Y después vino Asia. Establecí Tailandia como pseudo base de operaciones, país que ya conocía y en el que puedes entrar seis veces al año por un periodo de 30 días sin pagar visado, para recorrer el Sudeste. Me hice pasar por productor de vinos para evitar ser perseguido como periodista y conseguir fácilmente el visado. De la maravillosas gentes de este país que el Ejército se empeña en desgraciar, de los problemas que tuve con sus soldados en las zonas calientes y en las plantaciones de opio, de la bomba que pusieron en el tren que me debía de sacar de Kachin State, donde se libra una de las guerras por la soberanía, los metales preciosos y el tráfico ilegal de la adormidera para la heroína y los precursores químicos para la metanfetamina doy buena cuenta en el libro.
Descubrí la cocina de influencia china e hindú de la antigua Birmania, profundicé en la excelsa gastronomía thai, de la que a estas alturas casi me considero un experto. Laos y Camboya me atraparon por su autenticidad, por ser tan poco turísticas más allá de Luang Prabang y Angkor, por la lucha de sus gentes por salir de la pobreza y dejar atrás su triste historia de guerras, bombardeos y genocidios, por cómo el río Mekong les amamanta y les transporta y por la prístina belleza de sus paisajes, sus montañas y sus selvas. De la aventura gastro con una serpiente verde que el guía cazó en la selva de Ratanakiri y de la fiesta-funeral de riguroso luto blanco del poblado de una minoría étnica de origen austroasiático que no hablaba ni camboyano también rindo cuentas en Sin Billete…
Y llega el viajero a Hanói en plena cumbre de los caricatos Donald Trump y Kim Jong-un y se pone manos a la obra para comprar una moto con la que recorrer todo Vietnam durante los tres meses de visado que pagué.
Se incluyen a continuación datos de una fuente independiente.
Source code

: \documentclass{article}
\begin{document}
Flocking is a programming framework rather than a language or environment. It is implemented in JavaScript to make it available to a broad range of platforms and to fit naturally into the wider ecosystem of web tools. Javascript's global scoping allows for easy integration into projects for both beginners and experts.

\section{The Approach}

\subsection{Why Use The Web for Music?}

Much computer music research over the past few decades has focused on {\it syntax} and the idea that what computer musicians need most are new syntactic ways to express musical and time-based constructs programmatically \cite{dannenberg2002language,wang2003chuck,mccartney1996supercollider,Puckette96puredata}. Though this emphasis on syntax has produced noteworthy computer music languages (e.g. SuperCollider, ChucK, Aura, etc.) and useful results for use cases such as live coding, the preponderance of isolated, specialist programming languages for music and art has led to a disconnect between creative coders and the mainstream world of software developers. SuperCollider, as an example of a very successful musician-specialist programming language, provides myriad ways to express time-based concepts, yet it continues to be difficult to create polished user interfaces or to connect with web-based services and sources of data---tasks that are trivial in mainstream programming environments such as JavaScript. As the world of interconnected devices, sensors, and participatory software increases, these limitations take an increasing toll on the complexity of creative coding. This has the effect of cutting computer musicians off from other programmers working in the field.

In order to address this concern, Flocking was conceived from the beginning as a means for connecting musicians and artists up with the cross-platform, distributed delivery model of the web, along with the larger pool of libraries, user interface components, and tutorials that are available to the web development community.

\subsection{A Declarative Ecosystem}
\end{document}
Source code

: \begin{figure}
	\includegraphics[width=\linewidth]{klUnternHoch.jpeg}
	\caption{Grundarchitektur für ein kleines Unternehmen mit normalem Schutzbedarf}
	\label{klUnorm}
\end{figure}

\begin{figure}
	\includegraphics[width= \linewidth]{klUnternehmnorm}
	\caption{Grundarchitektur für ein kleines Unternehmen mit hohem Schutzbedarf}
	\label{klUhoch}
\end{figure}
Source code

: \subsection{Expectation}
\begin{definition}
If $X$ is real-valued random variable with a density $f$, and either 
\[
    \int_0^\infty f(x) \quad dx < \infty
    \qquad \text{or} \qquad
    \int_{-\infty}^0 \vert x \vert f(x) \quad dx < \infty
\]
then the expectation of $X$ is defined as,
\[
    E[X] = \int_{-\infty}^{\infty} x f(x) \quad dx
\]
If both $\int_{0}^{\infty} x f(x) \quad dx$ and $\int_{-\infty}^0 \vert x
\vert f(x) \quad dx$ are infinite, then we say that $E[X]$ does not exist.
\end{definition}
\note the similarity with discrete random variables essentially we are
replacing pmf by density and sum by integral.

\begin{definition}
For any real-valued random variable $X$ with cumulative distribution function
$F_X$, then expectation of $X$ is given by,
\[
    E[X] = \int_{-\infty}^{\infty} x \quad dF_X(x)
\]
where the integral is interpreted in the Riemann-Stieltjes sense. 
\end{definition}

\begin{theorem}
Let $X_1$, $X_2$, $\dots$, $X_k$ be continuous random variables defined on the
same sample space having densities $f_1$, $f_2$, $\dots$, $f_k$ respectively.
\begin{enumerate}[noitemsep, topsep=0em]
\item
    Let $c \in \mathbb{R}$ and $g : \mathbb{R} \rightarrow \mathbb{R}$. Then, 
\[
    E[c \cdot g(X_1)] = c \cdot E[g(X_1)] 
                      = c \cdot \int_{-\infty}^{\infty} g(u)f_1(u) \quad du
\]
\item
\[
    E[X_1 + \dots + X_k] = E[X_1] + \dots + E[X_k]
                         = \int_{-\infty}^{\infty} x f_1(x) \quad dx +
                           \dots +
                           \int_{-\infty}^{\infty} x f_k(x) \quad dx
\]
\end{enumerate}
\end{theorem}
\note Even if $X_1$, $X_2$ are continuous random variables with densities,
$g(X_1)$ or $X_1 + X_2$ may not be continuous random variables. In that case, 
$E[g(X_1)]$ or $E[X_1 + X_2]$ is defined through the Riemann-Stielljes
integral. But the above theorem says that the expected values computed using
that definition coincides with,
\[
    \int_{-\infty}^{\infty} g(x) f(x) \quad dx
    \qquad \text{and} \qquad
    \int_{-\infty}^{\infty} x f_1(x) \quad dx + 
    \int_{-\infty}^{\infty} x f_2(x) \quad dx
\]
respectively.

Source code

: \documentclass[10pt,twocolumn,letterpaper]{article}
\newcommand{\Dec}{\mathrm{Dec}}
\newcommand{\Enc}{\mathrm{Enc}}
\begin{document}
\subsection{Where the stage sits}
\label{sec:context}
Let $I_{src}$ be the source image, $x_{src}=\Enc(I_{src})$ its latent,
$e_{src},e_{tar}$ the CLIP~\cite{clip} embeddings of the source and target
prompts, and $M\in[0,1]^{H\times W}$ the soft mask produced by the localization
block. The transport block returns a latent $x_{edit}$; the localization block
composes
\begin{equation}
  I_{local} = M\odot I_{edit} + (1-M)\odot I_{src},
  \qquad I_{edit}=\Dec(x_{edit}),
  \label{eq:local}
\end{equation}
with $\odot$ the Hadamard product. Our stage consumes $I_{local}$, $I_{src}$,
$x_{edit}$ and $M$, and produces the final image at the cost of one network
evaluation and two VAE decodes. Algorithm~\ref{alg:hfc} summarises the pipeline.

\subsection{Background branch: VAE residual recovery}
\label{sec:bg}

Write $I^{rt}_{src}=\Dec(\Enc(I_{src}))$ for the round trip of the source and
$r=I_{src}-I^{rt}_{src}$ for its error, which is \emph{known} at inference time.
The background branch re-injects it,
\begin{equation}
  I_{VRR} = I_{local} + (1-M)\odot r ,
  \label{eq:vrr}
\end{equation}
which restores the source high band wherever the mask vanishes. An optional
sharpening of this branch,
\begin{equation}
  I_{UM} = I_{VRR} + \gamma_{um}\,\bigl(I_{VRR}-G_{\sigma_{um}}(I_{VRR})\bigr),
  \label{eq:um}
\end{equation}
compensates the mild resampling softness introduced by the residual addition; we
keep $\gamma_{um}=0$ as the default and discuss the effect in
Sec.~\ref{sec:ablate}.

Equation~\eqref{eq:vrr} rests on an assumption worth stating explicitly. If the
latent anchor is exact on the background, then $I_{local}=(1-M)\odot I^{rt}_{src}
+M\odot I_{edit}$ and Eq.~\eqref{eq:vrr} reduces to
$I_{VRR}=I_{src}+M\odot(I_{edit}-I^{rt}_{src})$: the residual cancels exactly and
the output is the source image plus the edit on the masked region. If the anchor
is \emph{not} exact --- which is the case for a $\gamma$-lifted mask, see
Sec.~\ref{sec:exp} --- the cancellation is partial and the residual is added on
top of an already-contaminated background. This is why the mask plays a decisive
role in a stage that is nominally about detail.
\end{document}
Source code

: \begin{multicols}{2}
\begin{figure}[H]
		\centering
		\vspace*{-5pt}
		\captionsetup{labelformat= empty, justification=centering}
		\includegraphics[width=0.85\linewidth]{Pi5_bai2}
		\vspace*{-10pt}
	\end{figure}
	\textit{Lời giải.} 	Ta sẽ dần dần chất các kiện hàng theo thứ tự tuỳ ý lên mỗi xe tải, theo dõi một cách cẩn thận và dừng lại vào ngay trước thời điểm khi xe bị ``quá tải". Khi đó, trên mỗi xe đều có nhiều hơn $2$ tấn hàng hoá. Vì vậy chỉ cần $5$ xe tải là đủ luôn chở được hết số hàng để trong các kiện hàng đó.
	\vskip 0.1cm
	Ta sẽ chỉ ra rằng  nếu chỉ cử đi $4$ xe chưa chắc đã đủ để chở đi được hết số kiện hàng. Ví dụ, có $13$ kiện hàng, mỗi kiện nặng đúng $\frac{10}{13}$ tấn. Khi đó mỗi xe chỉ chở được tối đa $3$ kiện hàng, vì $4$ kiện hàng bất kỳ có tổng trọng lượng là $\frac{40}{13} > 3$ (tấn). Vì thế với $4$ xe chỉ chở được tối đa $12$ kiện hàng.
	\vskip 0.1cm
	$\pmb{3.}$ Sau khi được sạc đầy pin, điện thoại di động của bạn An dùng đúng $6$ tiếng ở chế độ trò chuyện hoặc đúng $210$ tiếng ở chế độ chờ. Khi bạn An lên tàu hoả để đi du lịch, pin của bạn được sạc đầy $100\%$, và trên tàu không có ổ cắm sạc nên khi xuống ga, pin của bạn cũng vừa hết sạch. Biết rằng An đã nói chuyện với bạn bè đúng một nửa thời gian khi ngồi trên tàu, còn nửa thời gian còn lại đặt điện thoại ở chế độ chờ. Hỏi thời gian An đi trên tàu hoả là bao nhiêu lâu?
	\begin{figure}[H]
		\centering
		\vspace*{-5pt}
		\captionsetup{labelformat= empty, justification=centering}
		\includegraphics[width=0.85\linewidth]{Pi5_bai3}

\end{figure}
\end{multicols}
La gastronomía vietnamita y la amabilidad de sus gentes fueron todo un descubrimiento. Me costó vender en Saigón la moto porque no quería dejar el país. Y entre brinco y brinco, voy desgranando mi nueva visión del mundo y de la vida, mi decidida apuesta por viajar solo y sin comprar tarjeta SIM para evitar esa enfermiza adicción a la pantalla de vidrio templado, me dejo inseminar por las vidas y costumbres de las gentes allá donde voy, nunca hago caso a los agoreros que alertan de los supuestos miedos y peligrosidades de esos países que tan bien conocen gracias a sus plataformas digitales, no suelo medir la profundidad del agua antes de tirarme de cabeza y me paso las certezas y las grandes verdades por el arco de la poesía, ese arma cargada de futuro del Celaya más combativo con la que cierro el libro, invocándome a mí y a los posibles lectores a continuar nuestro viaje, ahora por África.